(Host) The Green Mountain Club has raised concerns about a large wind power project proposed for the Northeast Kingdom.
The club maintains and protects the Long Trail, a footpath that follows the spine of the Green Mountains. And the club worries that wind turbines planned for Lowell Mountain could affect the back-country experience for hikers on the trail.
VPR’s John Dillon reports:
(Dillon) This is the first time that the Green Mountain Club has waded into the wind energy debate. Ben Rose, the club’s executive director, explains his organization’s decision to intervene in the Lowell project.
(Rose) “Because this is the first project that will be very visible from portions of the Long Trail and so as a matter of precedent, it’s important for the Green Mountain Club to be paying close attention and to be putting things on the record.”

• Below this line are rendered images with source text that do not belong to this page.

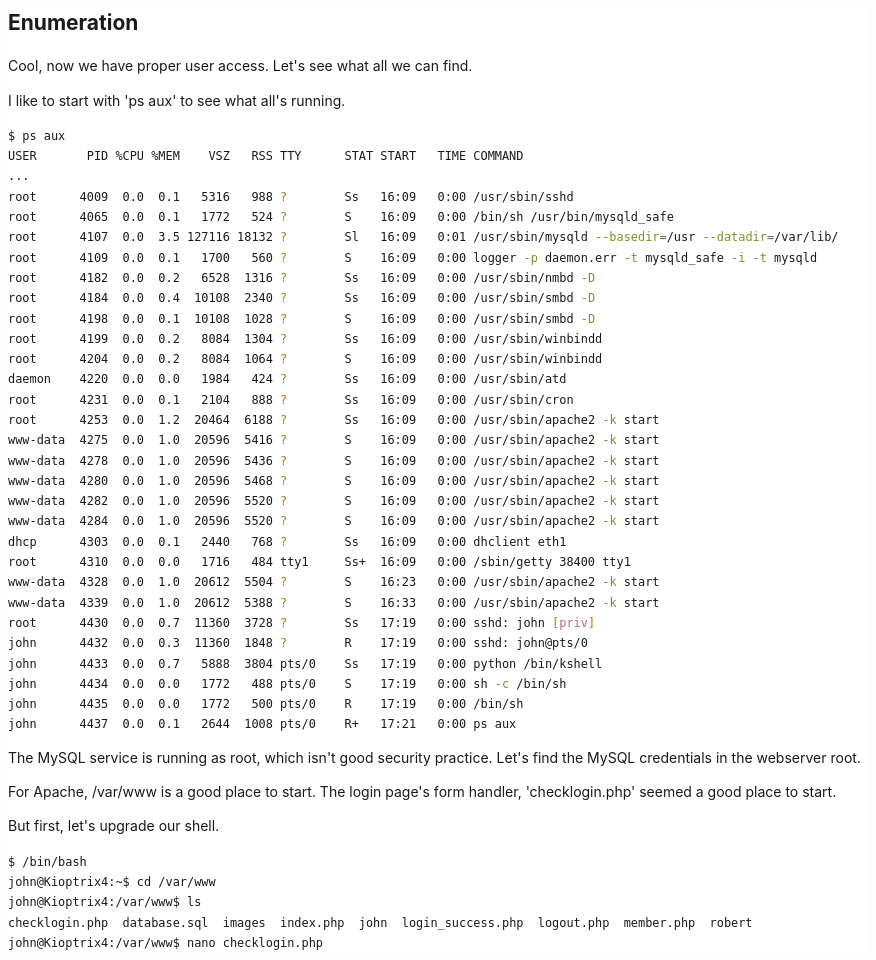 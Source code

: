 ## Enumeration

Cool, now we have proper user access. Let's see what all we can find. 

I like to start with 'ps aux' to see what all's running.

```bash
$ ps aux
USER       PID %CPU %MEM    VSZ   RSS TTY      STAT START   TIME COMMAND
...
root      4009  0.0  0.1   5316   988 ?        Ss   16:09   0:00 /usr/sbin/sshd
root      4065  0.0  0.1   1772   524 ?        S    16:09   0:00 /bin/sh /usr/bin/mysqld_safe
root      4107  0.0  3.5 127116 18132 ?        Sl   16:09   0:01 /usr/sbin/mysqld --basedir=/usr --datadir=/var/lib/
root      4109  0.0  0.1   1700   560 ?        S    16:09   0:00 logger -p daemon.err -t mysqld_safe -i -t mysqld
root      4182  0.0  0.2   6528  1316 ?        Ss   16:09   0:00 /usr/sbin/nmbd -D
root      4184  0.0  0.4  10108  2340 ?        Ss   16:09   0:00 /usr/sbin/smbd -D
root      4198  0.0  0.1  10108  1028 ?        S    16:09   0:00 /usr/sbin/smbd -D
root      4199  0.0  0.2   8084  1304 ?        Ss   16:09   0:00 /usr/sbin/winbindd
root      4204  0.0  0.2   8084  1064 ?        S    16:09   0:00 /usr/sbin/winbindd
daemon    4220  0.0  0.0   1984   424 ?        Ss   16:09   0:00 /usr/sbin/atd
root      4231  0.0  0.1   2104   888 ?        Ss   16:09   0:00 /usr/sbin/cron
root      4253  0.0  1.2  20464  6188 ?        Ss   16:09   0:00 /usr/sbin/apache2 -k start
www-data  4275  0.0  1.0  20596  5416 ?        S    16:09   0:00 /usr/sbin/apache2 -k start
www-data  4278  0.0  1.0  20596  5436 ?        S    16:09   0:00 /usr/sbin/apache2 -k start
www-data  4280  0.0  1.0  20596  5468 ?        S    16:09   0:00 /usr/sbin/apache2 -k start
www-data  4282  0.0  1.0  20596  5520 ?        S    16:09   0:00 /usr/sbin/apache2 -k start
www-data  4284  0.0  1.0  20596  5520 ?        S    16:09   0:00 /usr/sbin/apache2 -k start
dhcp      4303  0.0  0.1   2440   768 ?        Ss   16:09   0:00 dhclient eth1
root      4310  0.0  0.0   1716   484 tty1     Ss+  16:09   0:00 /sbin/getty 38400 tty1
www-data  4328  0.0  1.0  20612  5504 ?        S    16:23   0:00 /usr/sbin/apache2 -k start
www-data  4339  0.0  1.0  20612  5388 ?        S    16:33   0:00 /usr/sbin/apache2 -k start
root      4430  0.0  0.7  11360  3728 ?        Ss   17:19   0:00 sshd: john [priv]
john      4432  0.0  0.3  11360  1848 ?        R    17:19   0:00 sshd: john@pts/0 
john      4433  0.0  0.7   5888  3804 pts/0    Ss   17:19   0:00 python /bin/kshell
john      4434  0.0  0.0   1772   488 pts/0    S    17:19   0:00 sh -c /bin/sh
john      4435  0.0  0.0   1772   500 pts/0    R    17:19   0:00 /bin/sh
john      4437  0.0  0.1   2644  1008 pts/0    R+   17:21   0:00 ps aux
```

The MySQL service is running as root, which isn't good security practice. Let's find the MySQL credentials in the webserver root.

For Apache, /var/www is a good place to start. The login page's form handler, 'checklogin.php' seemed a good place to start. 

But first, let's upgrade our shell.

```bash
$ /bin/bash
john@Kioptrix4:~$ cd /var/www
john@Kioptrix4:/var/www$ ls
checklogin.php  database.sql  images  index.php  john  login_success.php  logout.php  member.php  robert
john@Kioptrix4:/var/www$ nano checklogin.php
```
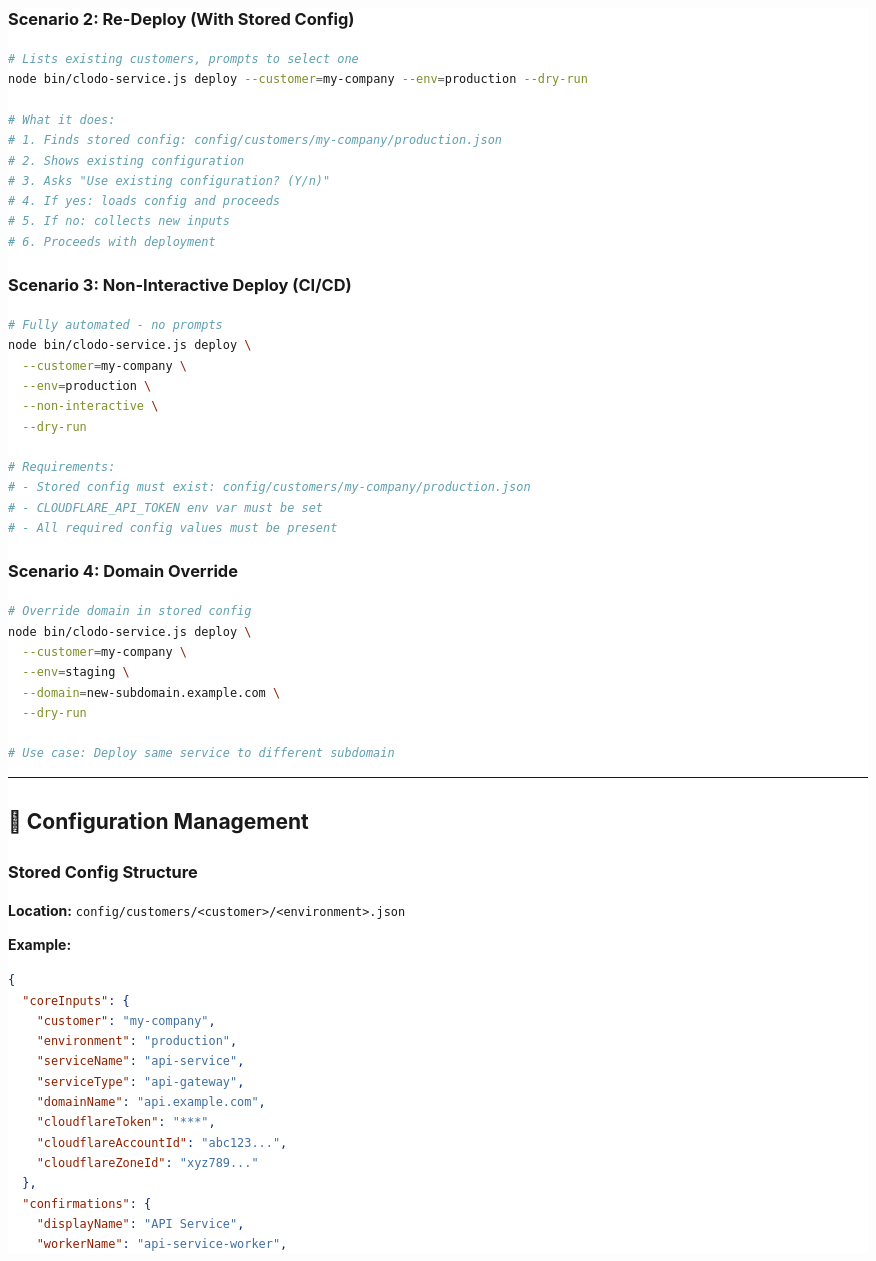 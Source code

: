 ### Scenario 2: Re-Deploy (With Stored Config)
```bash
# Lists existing customers, prompts to select one
node bin/clodo-service.js deploy --customer=my-company --env=production --dry-run

# What it does:
# 1. Finds stored config: config/customers/my-company/production.json
# 2. Shows existing configuration
# 3. Asks "Use existing configuration? (Y/n)"
# 4. If yes: loads config and proceeds
# 5. If no: collects new inputs
# 6. Proceeds with deployment
```

### Scenario 3: Non-Interactive Deploy (CI/CD)
```bash
# Fully automated - no prompts
node bin/clodo-service.js deploy \
  --customer=my-company \
  --env=production \
  --non-interactive \
  --dry-run

# Requirements:
# - Stored config must exist: config/customers/my-company/production.json
# - CLOUDFLARE_API_TOKEN env var must be set
# - All required config values must be present
```

### Scenario 4: Domain Override
```bash
# Override domain in stored config
node bin/clodo-service.js deploy \
  --customer=my-company \
  --env=staging \
  --domain=new-subdomain.example.com \
  --dry-run

# Use case: Deploy same service to different subdomain
```

---

## 🔧 Configuration Management

### Stored Config Structure
**Location:** `config/customers/<customer>/<environment>.json`

**Example:**
```json
{
  "coreInputs": {
    "customer": "my-company",
    "environment": "production",
    "serviceName": "api-service",
    "serviceType": "api-gateway",
    "domainName": "api.example.com",
    "cloudflareToken": "***",
    "cloudflareAccountId": "abc123...",
    "cloudflareZoneId": "xyz789..."
  },
  "confirmations": {
    "displayName": "API Service",
    "workerName": "api-service-worker",
``` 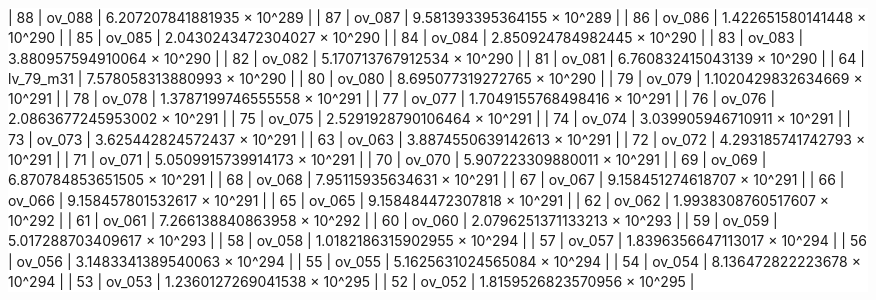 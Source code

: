 | 88 | ov_088 | 6.207207841881935 × 10^289 |
| 87 | ov_087 | 9.581393395364155 × 10^289 |
| 86 | ov_086 | 1.422651580141448 × 10^290 |
| 85 | ov_085 | 2.0430243472304027 × 10^290 |
| 84 | ov_084 | 2.850924784982445 × 10^290 |
| 83 | ov_083 | 3.880957594910064 × 10^290 |
| 82 | ov_082 | 5.170713767912534 × 10^290 |
| 81 | ov_081 | 6.760832415043139 × 10^290 |
| 64 | lv_79_m31 | 7.578058313880993 × 10^290 |
| 80 | ov_080 | 8.695077319272765 × 10^290 |
| 79 | ov_079 | 1.1020429832634669 × 10^291 |
| 78 | ov_078 | 1.3787199746555558 × 10^291 |
| 77 | ov_077 | 1.7049155768498416 × 10^291 |
| 76 | ov_076 | 2.0863677245953002 × 10^291 |
| 75 | ov_075 | 2.5291928790106464 × 10^291 |
| 74 | ov_074 | 3.039905946710911 × 10^291 |
| 73 | ov_073 | 3.625442824572437 × 10^291 |
| 63 | ov_063 | 3.8874550639142613 × 10^291 |
| 72 | ov_072 | 4.293185741742793 × 10^291 |
| 71 | ov_071 | 5.0509915739914173 × 10^291 |
| 70 | ov_070 | 5.907223309880011 × 10^291 |
| 69 | ov_069 | 6.870784853651505 × 10^291 |
| 68 | ov_068 | 7.95115935634631 × 10^291 |
| 67 | ov_067 | 9.158451274618707 × 10^291 |
| 66 | ov_066 | 9.158457801532617 × 10^291 |
| 65 | ov_065 | 9.158484472307818 × 10^291 |
| 62 | ov_062 | 1.9938308760517607 × 10^292 |
| 61 | ov_061 | 7.266138840863958 × 10^292 |
| 60 | ov_060 | 2.0796251371133213 × 10^293 |
| 59 | ov_059 | 5.017288703409617 × 10^293 |
| 58 | ov_058 | 1.0182186315902955 × 10^294 |
| 57 | ov_057 | 1.8396356647113017 × 10^294 |
| 56 | ov_056 | 3.1483341389540063 × 10^294 |
| 55 | ov_055 | 5.1625631024565084 × 10^294 |
| 54 | ov_054 | 8.136472822223678 × 10^294 |
| 53 | ov_053 | 1.2360127269041538 × 10^295 |
| 52 | ov_052 | 1.8159526823570956 × 10^295 | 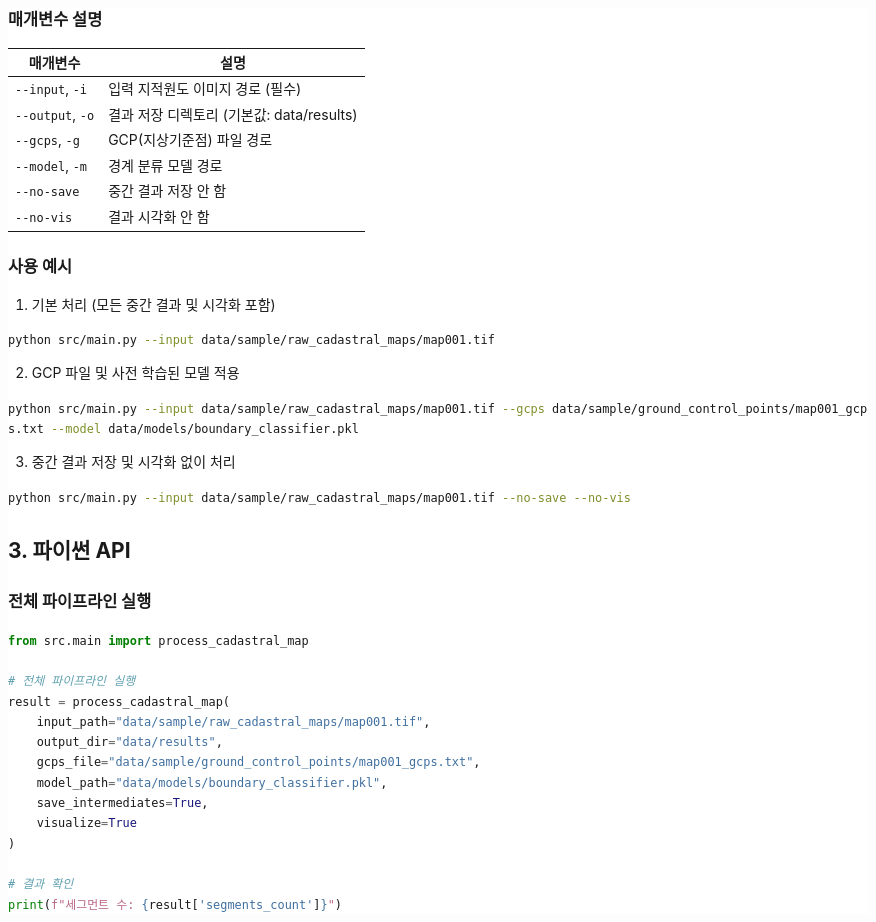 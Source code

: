 ### 매개변수 설명

| 매개변수 | 설명 |
|----------|------|
| `--input`, `-i` | 입력 지적원도 이미지 경로 (필수) |
| `--output`, `-o` | 결과 저장 디렉토리 (기본값: data/results) |
| `--gcps`, `-g` | GCP(지상기준점) 파일 경로 |
| `--model`, `-m` | 경계 분류 모델 경로 |
| `--no-save` | 중간 결과 저장 안 함 |
| `--no-vis` | 결과 시각화 안 함 |

### 사용 예시

1. 기본 처리 (모든 중간 결과 및 시각화 포함)
```bash
python src/main.py --input data/sample/raw_cadastral_maps/map001.tif
```

2. GCP 파일 및 사전 학습된 모델 적용
```bash
python src/main.py --input data/sample/raw_cadastral_maps/map001.tif --gcps data/sample/ground_control_points/map001_gcps.txt --model data/models/boundary_classifier.pkl
```

3. 중간 결과 저장 및 시각화 없이 처리
```bash
python src/main.py --input data/sample/raw_cadastral_maps/map001.tif --no-save --no-vis
```

## 3. 파이썬 API

### 전체 파이프라인 실행

```python
from src.main import process_cadastral_map

# 전체 파이프라인 실행
result = process_cadastral_map(
    input_path="data/sample/raw_cadastral_maps/map001.tif",
    output_dir="data/results",
    gcps_file="data/sample/ground_control_points/map001_gcps.txt",
    model_path="data/models/boundary_classifier.pkl",
    save_intermediates=True,
    visualize=True
)

# 결과 확인
print(f"세그먼트 수: {result['segments_count']}")
```

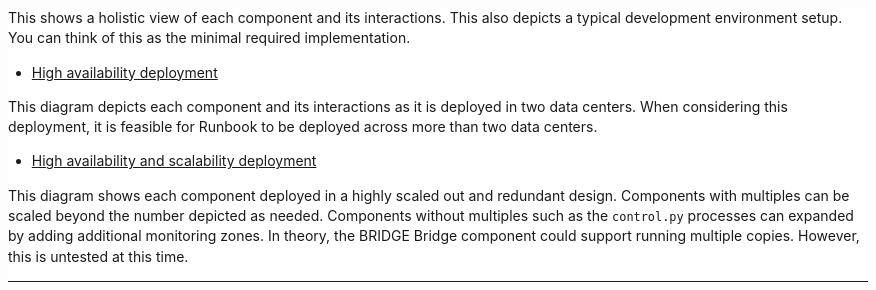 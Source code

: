This shows a holistic view of each component and its interactions. This also depicts a typical development environment setup. You can think of this as the minimal required implementation.

* [High availability deployment](/img/architecture/overview-multidc.png)

This diagram depicts each component and its interactions as it is deployed in two data centers. When considering this deployment, it is feasible for Runbook to be deployed across more than two data centers.

* [High availability and scalability deployment](/img/architecture/overview-scaledandredundant.png)

This diagram shows each component deployed in a highly scaled out and redundant design. Components with multiples can be scaled beyond the number depicted as needed. Components without multiples such as the `control.py` processes can expanded by adding additional monitoring zones. In theory, the BRIDGE Bridge component could support running multiple copies. However, this is untested at this time.

---
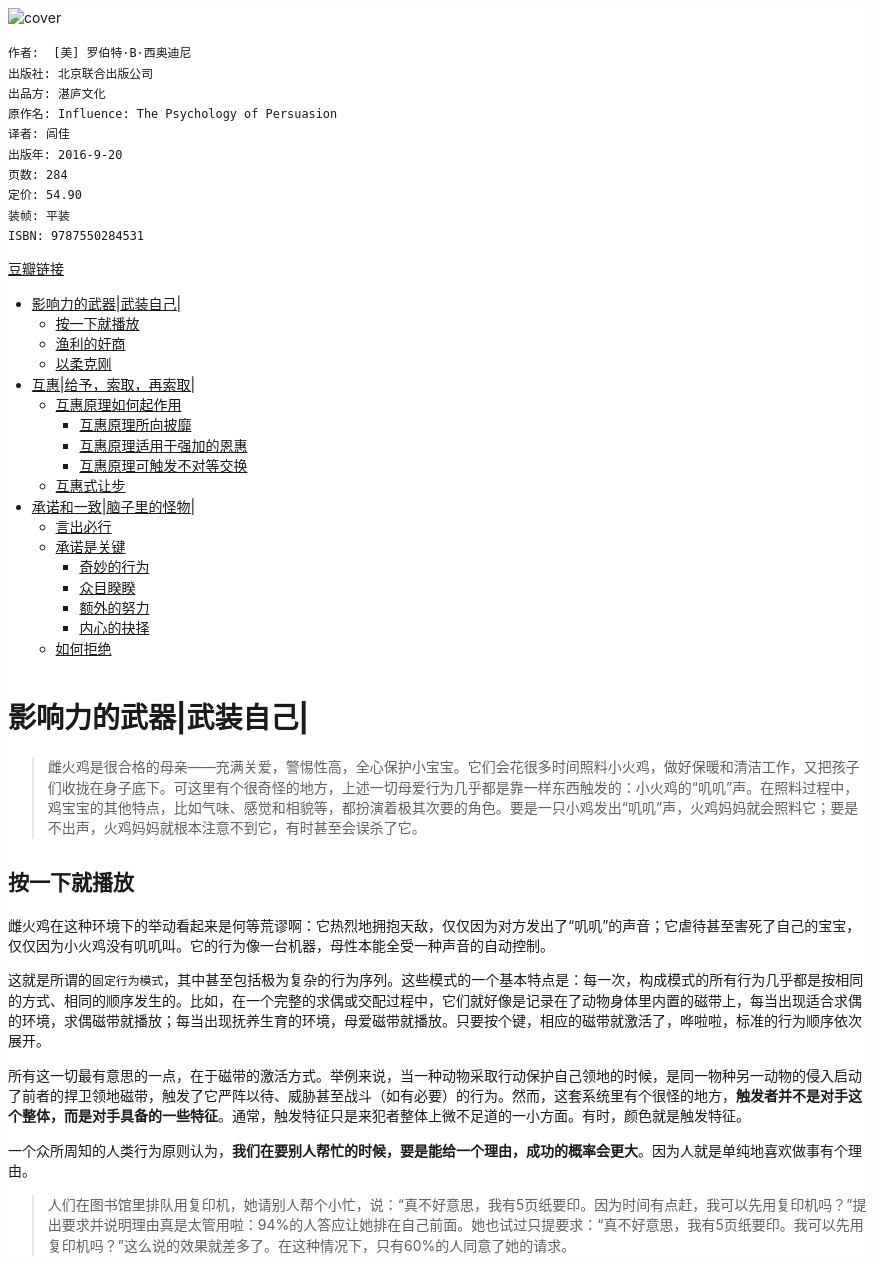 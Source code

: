 ![cover](https://img3.doubanio.com/view/subject/s/public/s29022520.jpg)

    作者:  [美] 罗伯特·B·西奥迪尼
    出版社: 北京联合出版公司
    出品方: 湛庐文化
    原作名: Influence: The Psychology of Persuasion
    译者: 闾佳
    出版年: 2016-9-20
    页数: 284
    定价: 54.90
    装帧: 平装
    ISBN: 9787550284531

[豆瓣链接](https://book.douban.com/subject/26866762/)

- [影响力的武器|武装自己|](#影响力的武器武装自己)
  - [按一下就播放](#按一下就播放)
  - [渔利的奸商](#渔利的奸商)
  - [以柔克刚](#以柔克刚)
- [互惠|给予，索取，再索取|](#互惠给予索取再索取)
  - [互惠原理如何起作用](#互惠原理如何起作用)
    - [互惠原理所向披靡](#互惠原理所向披靡)
    - [互惠原理适用于强加的恩惠](#互惠原理适用于强加的恩惠)
    - [互惠原理可触发不对等交换](#互惠原理可触发不对等交换)
  - [互惠式让步](#互惠式让步)
- [承诺和一致|脑子里的怪物|](#承诺和一致脑子里的怪物)
  - [言出必行](#言出必行)
  - [承诺是关键](#承诺是关键)
    - [奇妙的行为](#奇妙的行为)
    - [众目睽睽](#众目睽睽)
    - [额外的努力](#额外的努力)
    - [内心的抉择](#内心的抉择)
  - [如何拒绝](#如何拒绝)

# 影响力的武器|武装自己|
>雌火鸡是很合格的母亲——充满关爱，警惕性高，全心保护小宝宝。它们会花很多时间照料小火鸡，做好保暖和清洁工作，又把孩子们收拢在身子底下。可这里有个很奇怪的地方，上述一切母爱行为几乎都是靠一样东西触发的：小火鸡的“叽叽”声。在照料过程中，鸡宝宝的其他特点，比如气味、感觉和相貌等，都扮演着极其次要的角色。要是一只小鸡发出“叽叽”声，火鸡妈妈就会照料它；要是不出声，火鸡妈妈就根本注意不到它，有时甚至会误杀了它。

## 按一下就播放
雌火鸡在这种环境下的举动看起来是何等荒谬啊：它热烈地拥抱天敌，仅仅因为对方发出了“叽叽”的声音；它虐待甚至害死了自己的宝宝，仅仅因为小火鸡没有叽叽叫。它的行为像一台机器，母性本能全受一种声音的自动控制。

这就是所谓的`固定行为模式`，其中甚至包括极为复杂的行为序列。这些模式的一个基本特点是：每一次，构成模式的所有行为几乎都是按相同的方式、相同的顺序发生的。比如，在一个完整的求偶或交配过程中，它们就好像是记录在了动物身体里内置的磁带上，每当出现适合求偶的环境，求偶磁带就播放；每当出现抚养生育的环境，母爱磁带就播放。只要按个键，相应的磁带就激活了，哗啦啦，标准的行为顺序依次展开。

所有这一切最有意思的一点，在于磁带的激活方式。举例来说，当一种动物采取行动保护自己领地的时候，是同一物种另一动物的侵入启动了前者的捍卫领地磁带，触发了它严阵以待、威胁甚至战斗（如有必要）的行为。然而，这套系统里有个很怪的地方，**触发者并不是对手这个整体，而是对手具备的一些特征**。通常，触发特征只是来犯者整体上微不足道的一小方面。有时，颜色就是触发特征。

一个众所周知的人类行为原则认为，**我们在要别人帮忙的时候，要是能给一个理由，成功的概率会更大**。因为人就是单纯地喜欢做事有个理由。

>人们在图书馆里排队用复印机，她请别人帮个小忙，说：“真不好意思，我有5页纸要印。因为时间有点赶，我可以先用复印机吗？”提出要求并说明理由真是太管用啦：94%的人答应让她排在自己前面。她也试过只提要求：“真不好意思，我有5页纸要印。我可以先用复印机吗？”这么说的效果就差多了。在这种情况下，只有60%的人同意了她的请求。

(Dillon) The Public Service Board has allowed the club to participate in the Lowell case, which means the club can file testimony and cross examine witnesses. Rose says the project’s 20 to 21 turbines – each about 440 feet tall – will be visible along a 10 mile section of trail. The towers will be lit at night to warn airplanes.
The Long Trail is known as Vermont’s footpath through the wilderness, and the club is particularly concerned about how the tower lights will affect the back country experience.
(Rose) “For example Tillotson Camp is a beautiful site on the Long Trail with a nighttime view of the Lowell Range, and it’s dark. And we think that Vermont ought to be dark at 3 am as seen from the Long Trail.”
(Dillon) Green Mountain Power is the project developer. And Rose hopes the utility will use technology that turns on the tower lights only when an airplane is nearby.
(Rose) “There’s general agreement that there are adverse impacts from the project. The test that the Public Service Board has to look at is whether there is undue adverse impact. And undue adverse impact hinges on a number of things, for example has there been full mitigation.”
(Dillon) Dorothy Schnure is spokeswoman for GMP. She points out that at its nearest point the Long Trail is six miles from the Lowell Mountain ridgeline.
(Schnure) “The question is how will the night lights affect the experience of those people that hike on the Long Trail at night? And that’s what the Public Service will have to judge – whether the impact on the few people who do hike the Long Trail at night, whether that impact outweighs the public good and environment benefits of having in-state renewable generation that will provide enough clean stably priced power to 20,000 homes.”
(Dillon) Schnure says the utility has no plans right now to employ the less obtrusive lighting technology.
The 63-megawatt Lowell project is one of a half-dozen major wind developments planned for ridgelines and mountain tops around Vermont.
The Green Mountain Club hopes regulators look at the cumulative impact the projects could have on Vermont’s back country.
For VPR News, I’m John Dillon in Montpelier.